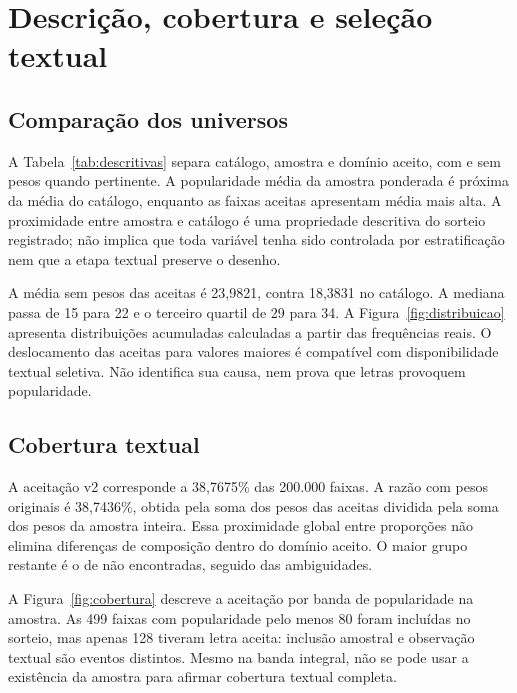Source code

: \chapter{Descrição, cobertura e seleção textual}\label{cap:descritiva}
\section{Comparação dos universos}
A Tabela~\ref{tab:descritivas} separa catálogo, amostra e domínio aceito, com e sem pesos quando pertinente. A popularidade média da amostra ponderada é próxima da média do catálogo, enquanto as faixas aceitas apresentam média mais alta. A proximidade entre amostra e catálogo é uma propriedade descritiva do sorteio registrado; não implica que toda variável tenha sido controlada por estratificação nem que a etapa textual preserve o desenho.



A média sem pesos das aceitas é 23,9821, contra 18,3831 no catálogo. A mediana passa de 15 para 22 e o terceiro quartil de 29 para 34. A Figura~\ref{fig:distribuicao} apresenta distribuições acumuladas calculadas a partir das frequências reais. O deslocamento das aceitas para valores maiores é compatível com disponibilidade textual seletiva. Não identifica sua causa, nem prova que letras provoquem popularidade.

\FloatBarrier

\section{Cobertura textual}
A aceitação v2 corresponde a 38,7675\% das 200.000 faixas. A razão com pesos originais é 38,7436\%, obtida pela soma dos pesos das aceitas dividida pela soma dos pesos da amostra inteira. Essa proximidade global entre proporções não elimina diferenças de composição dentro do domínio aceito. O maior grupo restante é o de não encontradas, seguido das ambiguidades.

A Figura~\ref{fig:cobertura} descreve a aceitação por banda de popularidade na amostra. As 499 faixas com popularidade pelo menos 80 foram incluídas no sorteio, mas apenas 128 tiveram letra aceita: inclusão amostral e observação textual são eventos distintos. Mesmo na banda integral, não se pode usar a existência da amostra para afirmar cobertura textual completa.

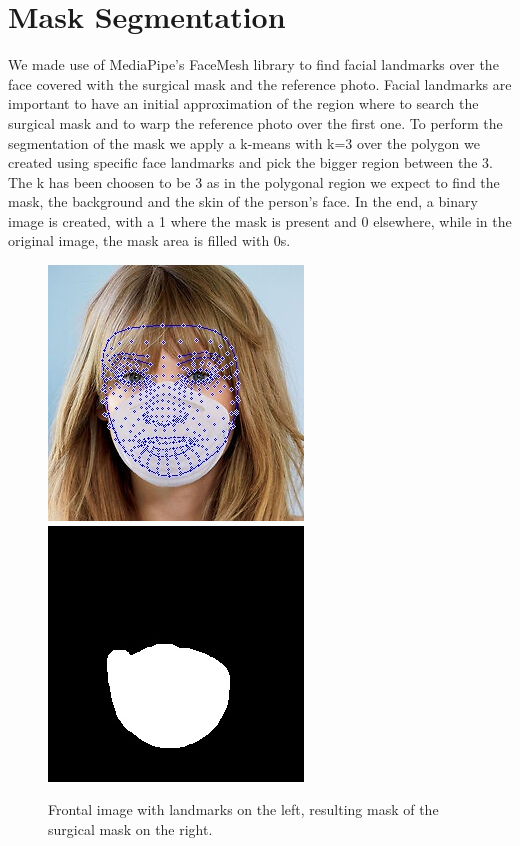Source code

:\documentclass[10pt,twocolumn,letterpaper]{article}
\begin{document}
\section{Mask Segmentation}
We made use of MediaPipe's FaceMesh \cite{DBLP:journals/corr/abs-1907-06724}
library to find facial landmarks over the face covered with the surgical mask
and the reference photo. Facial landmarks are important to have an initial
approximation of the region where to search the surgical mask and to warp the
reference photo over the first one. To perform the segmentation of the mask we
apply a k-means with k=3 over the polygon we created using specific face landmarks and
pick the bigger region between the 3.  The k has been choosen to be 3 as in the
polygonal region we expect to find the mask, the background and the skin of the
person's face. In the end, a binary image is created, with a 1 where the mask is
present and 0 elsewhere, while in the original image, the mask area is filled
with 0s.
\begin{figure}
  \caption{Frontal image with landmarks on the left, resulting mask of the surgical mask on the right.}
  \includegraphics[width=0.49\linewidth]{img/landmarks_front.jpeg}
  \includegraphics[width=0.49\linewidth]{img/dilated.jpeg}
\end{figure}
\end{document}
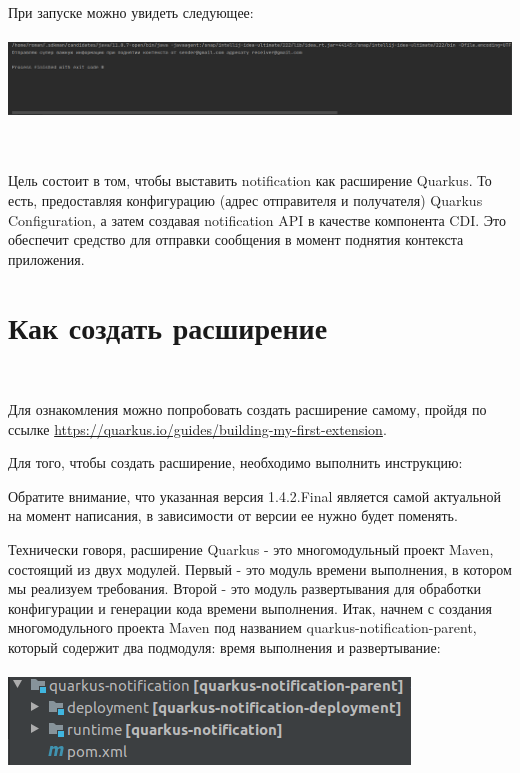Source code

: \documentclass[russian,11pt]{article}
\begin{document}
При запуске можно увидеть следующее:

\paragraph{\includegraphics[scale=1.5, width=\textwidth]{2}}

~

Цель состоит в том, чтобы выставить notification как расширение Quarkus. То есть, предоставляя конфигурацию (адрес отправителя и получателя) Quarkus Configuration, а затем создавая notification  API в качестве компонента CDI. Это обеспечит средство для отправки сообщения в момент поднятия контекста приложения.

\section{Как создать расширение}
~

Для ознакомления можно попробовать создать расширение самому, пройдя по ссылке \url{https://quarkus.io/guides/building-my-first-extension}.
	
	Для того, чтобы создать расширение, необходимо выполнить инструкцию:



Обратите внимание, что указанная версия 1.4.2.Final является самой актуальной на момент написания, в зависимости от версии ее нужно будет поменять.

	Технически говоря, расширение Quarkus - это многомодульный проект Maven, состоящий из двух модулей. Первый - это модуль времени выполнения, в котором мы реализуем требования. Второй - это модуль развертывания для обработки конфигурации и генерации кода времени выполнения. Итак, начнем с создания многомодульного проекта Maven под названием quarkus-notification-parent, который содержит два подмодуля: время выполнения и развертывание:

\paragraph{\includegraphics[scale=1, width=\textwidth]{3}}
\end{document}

+--

■ REQUIRED ACTION ■
For this exercise, transcribe the entries above exactly, without any pictures.

■ SOLUTION FOR THIS PROBLEM ■
Source code

: \chapter{Descrição, cobertura e seleção textual}\label{cap:descritiva}
\section{Comparação dos universos}
A Tabela~\ref{tab:descritivas} separa catálogo, amostra e domínio aceito, com e sem pesos quando pertinente. A popularidade média da amostra ponderada é próxima da média do catálogo, enquanto as faixas aceitas apresentam média mais alta. A proximidade entre amostra e catálogo é uma propriedade descritiva do sorteio registrado; não implica que toda variável tenha sido controlada por estratificação nem que a etapa textual preserve o desenho.



A média sem pesos das aceitas é 23,9821, contra 18,3831 no catálogo. A mediana passa de 15 para 22 e o terceiro quartil de 29 para 34. A Figura~\ref{fig:distribuicao} apresenta distribuições acumuladas calculadas a partir das frequências reais. O deslocamento das aceitas para valores maiores é compatível com disponibilidade textual seletiva. Não identifica sua causa, nem prova que letras provoquem popularidade.

\FloatBarrier

\section{Cobertura textual}
A aceitação v2 corresponde a 38,7675\% das 200.000 faixas. A razão com pesos originais é 38,7436\%, obtida pela soma dos pesos das aceitas dividida pela soma dos pesos da amostra inteira. Essa proximidade global entre proporções não elimina diferenças de composição dentro do domínio aceito. O maior grupo restante é o de não encontradas, seguido das ambiguidades.

A Figura~\ref{fig:cobertura} descreve a aceitação por banda de popularidade na amostra. As 499 faixas com popularidade pelo menos 80 foram incluídas no sorteio, mas apenas 128 tiveram letra aceita: inclusão amostral e observação textual são eventos distintos. Mesmo na banda integral, não se pode usar a existência da amostra para afirmar cobertura textual completa.

Source code

:\documentclass[10pt,twocolumn,letterpaper]{article}
\begin{document}
\section{Mask Segmentation}
We made use of MediaPipe's FaceMesh \cite{DBLP:journals/corr/abs-1907-06724}
library to find facial landmarks over the face covered with the surgical mask
and the reference photo. Facial landmarks are important to have an initial
approximation of the region where to search the surgical mask and to warp the
reference photo over the first one. To perform the segmentation of the mask we
apply a k-means with k=3 over the polygon we created using specific face landmarks and
pick the bigger region between the 3.  The k has been choosen to be 3 as in the
polygonal region we expect to find the mask, the background and the skin of the
person's face. In the end, a binary image is created, with a 1 where the mask is
present and 0 elsewhere, while in the original image, the mask area is filled
with 0s.
\begin{figure}
  \caption{Frontal image with landmarks on the left, resulting mask of the surgical mask on the right.}
  \includegraphics[width=0.49\linewidth]{img/landmarks_front.jpeg}
  \includegraphics[width=0.49\linewidth]{img/dilated.jpeg}
\end{figure}
\end{document}
Source code

: \documentclass[russian,11pt]{article}
\begin{document}
При запуске можно увидеть следующее:

\paragraph{\includegraphics[scale=1.5, width=\textwidth]{2}}

~

Цель состоит в том, чтобы выставить notification как расширение Quarkus. То есть, предоставляя конфигурацию (адрес отправителя и получателя) Quarkus Configuration, а затем создавая notification  API в качестве компонента CDI. Это обеспечит средство для отправки сообщения в момент поднятия контекста приложения.

\section{Как создать расширение}
~

Для ознакомления можно попробовать создать расширение самому, пройдя по ссылке \url{https://quarkus.io/guides/building-my-first-extension}.
	
	Для того, чтобы создать расширение, необходимо выполнить инструкцию:



Обратите внимание, что указанная версия 1.4.2.Final является самой актуальной на момент написания, в зависимости от версии ее нужно будет поменять.

	Технически говоря, расширение Quarkus - это многомодульный проект Maven, состоящий из двух модулей. Первый - это модуль времени выполнения, в котором мы реализуем требования. Второй - это модуль развертывания для обработки конфигурации и генерации кода времени выполнения. Итак, начнем с создания многомодульного проекта Maven под названием quarkus-notification-parent, который содержит два подмодуля: время выполнения и развертывание:

\paragraph{\includegraphics[scale=1, width=\textwidth]{3}}
\end{document}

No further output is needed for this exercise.